I never did know PM Thatcher personally, but I am quite sure that her support for this law had precious little to do with her inclination for drug usage. No one can say that needle exchange programs are not without its problems or that HIV/Aids dropped down to zero thanks to the silver bullet of the needle exchange program. After all, the cumulative number of new HIV diagnoses did double between 1987 and 1990, and peaked in 1999. The point is that her support for this program was grounded in the reports on the epidemiology of HIV/Aids that showed that, in addition to unprotected sex, drug use was a major cause of the spread of HIV. Her policy-making with regards to this public health issue was grounded in pragmatism, not emotion. It entailed listening to experts, taking on politically difficult solutions, and demonstrating leadership on them.

Pres. Jonathan is getting a lot of plaudits in the country for his signing of the anti-gay law, but I think these Nigerians are only seeing this as a moral issue, and not considering it in all its ramifications. Anyone who has bothered to cast a glance at the major public health issues ravaging the country would see the measure as the President’s display of a staggering ignorance of the facts and a refusal to take on the most important matters that face us today. As it stands, MSMs have the highest HIV/Aids prevalence rate for HIV/Aids after sex workers, and only around half of MSMs ever test for STDs. In the Nigerian mega-city of Lagos, the HIV/Aids prevalence rate among MSMs was 25% as of 2007. Lest we forget, a lot of these MSMs have sex with women as well, and are often even married to women. Ignoring an at-risk population is how diseases spread.

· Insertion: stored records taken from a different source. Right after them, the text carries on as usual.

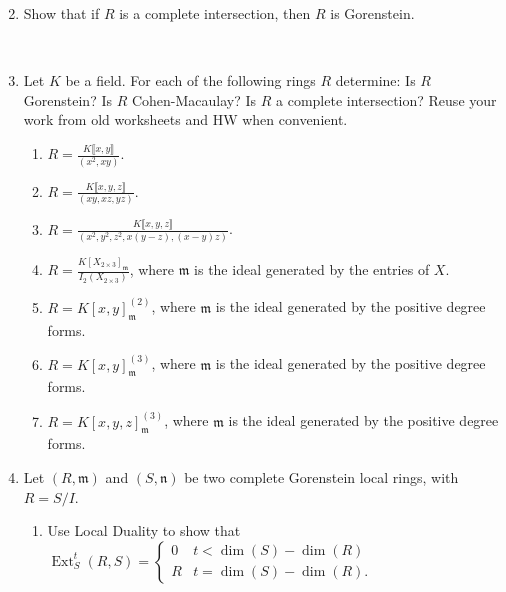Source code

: \documentclass[11pt]{book}
\numberwithin{equation}{section}
\numberwithin{theorem}{chapter}
\theoremstyle{definition}
\newtheorem*{basic properties}{Basic Properties}
\newtheorem*{Important Remark}{Important Remark}
\theoremstyle{remark}
\newcommand{\m}{\mathfrak{m}}
\newcommand{\n}{\mathfrak{n}}
\newcommand{\Ext}{\operatorname{Ext}}
\renewcommand{\dim}{\operatorname{dim}}
\begin{document}
\begin{enumerate}\setcounter{enumi}{1}
	
	\item Show that if $R$ is a complete intersection, then $R$ is Gorenstein.
	
	\
	
	\item Let $K$ be a field. For each of the following rings $R$ determine: Is $R$ Gorenstein? Is $R$ Cohen-Macaulay? Is $R$ a complete intersection? Reuse your work from old worksheets and HW when convenient.
	

	
	\begin{enumerate}
		
		\item  $\displaystyle R=\frac{K\llbracket x,y \rrbracket}{(x^2,xy)}$.
		
		
		
		\item  $\displaystyle R=\frac{K\llbracket x,y,z \rrbracket}{(xy,xz,yz)}$.
		
		
		
		\item  $\displaystyle R=\frac{K\llbracket x,y,z \rrbracket}{(x^2,y^2,z^2,x(y-z),(x-y)z)}$.
		
		
		
		\item  $\displaystyle R=\frac{K[X_{2\times 3}]_{\m}}{I_2(X_{2\times 3})}$, where $\m$ is the ideal generated by the entries of $X$.
		
		
		
		\item $\displaystyle R=K[x,y]^{(2)}_{\m}$, where $\m$ is the ideal generated by the positive degree forms.
		
		
		
		\item $\displaystyle R=K[x,y]^{(3)}_{\m}$, where $\m$ is the ideal generated by the positive degree forms.
		
		
		
		\item $\displaystyle R=K[x,y,z]^{(3)}_{\m}$, where $\m$ is the ideal generated by the positive degree forms.
		
	\end{enumerate}
	
	
	
	\item Let $(R,\m)$ and $(S,\n)$ be two complete Gorenstein local rings, with $R=S/I$.
	\begin{enumerate}
		\item Use Local Duality to show that $\Ext^t_S(R,S)=\begin{cases} 0 & t<\dim(S)-\dim(R) \\
		R & t=\dim(S)-\dim(R). \end{cases}$
		

\end{enumerate}
\end{enumerate}
\end{document}
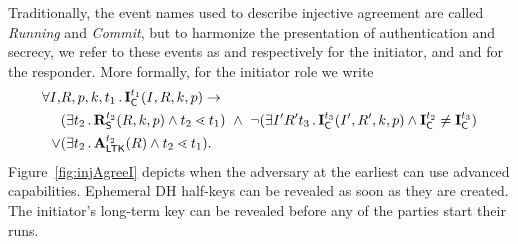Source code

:Traditionally, the event names used to describe injective agreement are called
\emph{Running} and \emph{Commit}, but to harmonize the presentation of
authentication and secrecy, we refer to these events as \mIStart{} and
\mIComplete{} respectively for the initiator, and \mRStart{} and \mRComplete{}
for the responder.
%
More formally, for the initiator role we write
\begin{align*}
    \forall I,& R, p, k, t_1\mLogicDot \mIComplete^{t_1}(I, R, k, p)
    \rightarrow\\
    &(\exists t_2\mLogicDot \mRStart^{t_2}(R, k, p) \land t_2 \lessdot t_1)\ 
    \land\ \neg(\exists I' R' t_3 \mLogicDot \mIComplete^{t_3}(I' , R', k, p)
        \land \mIComplete^{t_2} \not = \mIComplete^{t_3}) \\
    \lor&(\exists t_2\mLogicDot \mRevLTK^{t_2}(R) \land t_2 \lessdot t_1).
\end{align*}
%
Figure~\ref{fig:injAgreeI} depicts when the adversary at the earliest can use
advanced capabilities.
%
Ephemeral DH half-keys can be revealed as soon as they are created.
%
The initiator's long-term key can be revealed before any of the parties start
their runs.
%
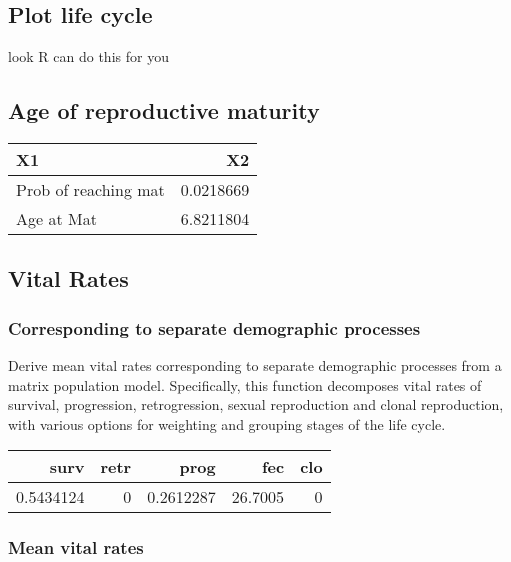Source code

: \documentclass[
]{article}
\begin{document}
\newpage

\hypertarget{plot-life-cycle}{%
\subsection{Plot life cycle}\label{plot-life-cycle}}

look R can do this for you

\hypertarget{age-of-reproductive-maturity}{%
\subsection{Age of reproductive
maturity}\label{age-of-reproductive-maturity}}

\begin{tabular}{lr}
\toprule
X1 & X2\\
\midrule
Prob of reaching mat & 0.0218669\\
Age at Mat & 6.8211804\\
\bottomrule
\end{tabular}

\hypertarget{vital-rates}{%
\subsection{Vital Rates}\label{vital-rates}}

\hypertarget{corresponding-to-separate-demographic-processes}{%
\subsubsection{Corresponding to separate demographic
processes}\label{corresponding-to-separate-demographic-processes}}

Derive mean vital rates corresponding to separate demographic processes
from a matrix population model. Specifically, this function decomposes
vital rates of survival, progression, retrogression, sexual reproduction
and clonal reproduction, with various options for weighting and grouping
stages of the life cycle.

\begin{tabular}{rrrrr}
\toprule
surv & retr & prog & fec & clo\\
\midrule
0.5434124 & 0 & 0.2612287 & 26.7005 & 0\\
\bottomrule
\end{tabular}

\hypertarget{mean-vital-rates}{%
\subsubsection{Mean vital rates}\label{mean-vital-rates}}
\end{document}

We are still not sure of what version of the anti-gay bill Pres. Jonathan signed two days ago, but from the early reports we can already see that this law will drive MSMs even further into the margins and render them harder to help. Also, the law’s attack on freedom of association in contravention to Chapter 4 (S. 40) of the Nigerian constitution would also make life harder for civil society groups to actively seek them out. And I do hope the law, when we do get a look at what was signed by the President, goes into a far more detail on what exactly constitutes a “public show of same-sex affection”, because that particular provision can be misread and abused in amazing ways. Does this mean that two men can't hold hands, as is currently socially acceptable in Nigeria? Does this mean that sisters at the airport can't hug? Short of seeing two men or two women kissing passionately in the corner of a bar, how does same-sex affection differ from, well, affection? 

It is easy to say “Oh, GEJ is wasting everyone’s time with this gay issue, and could have been signing more useful bills into law,” but I’m taking this on because real lives are at stake here. People have already been arrested for being gay just a day after the law was passed, and they would be thrown into prisons where they would be at even greater risk of STDs. Just as not simply throwing drug users in jail was not a condoning of drug-use under PM Thatcher, likewise dealing with the special risk that MSMs face and thus attending to an urgent public health issue need not be read as a call to morality. It is the job of the leadership of this country to be the Explainer-in-Chief, leading on difficult issues and guiding the nation aright while recognizing the plurality and diversity in the country of which he leads.


The passage of this law is a failure of leadership in more ways than even we realize.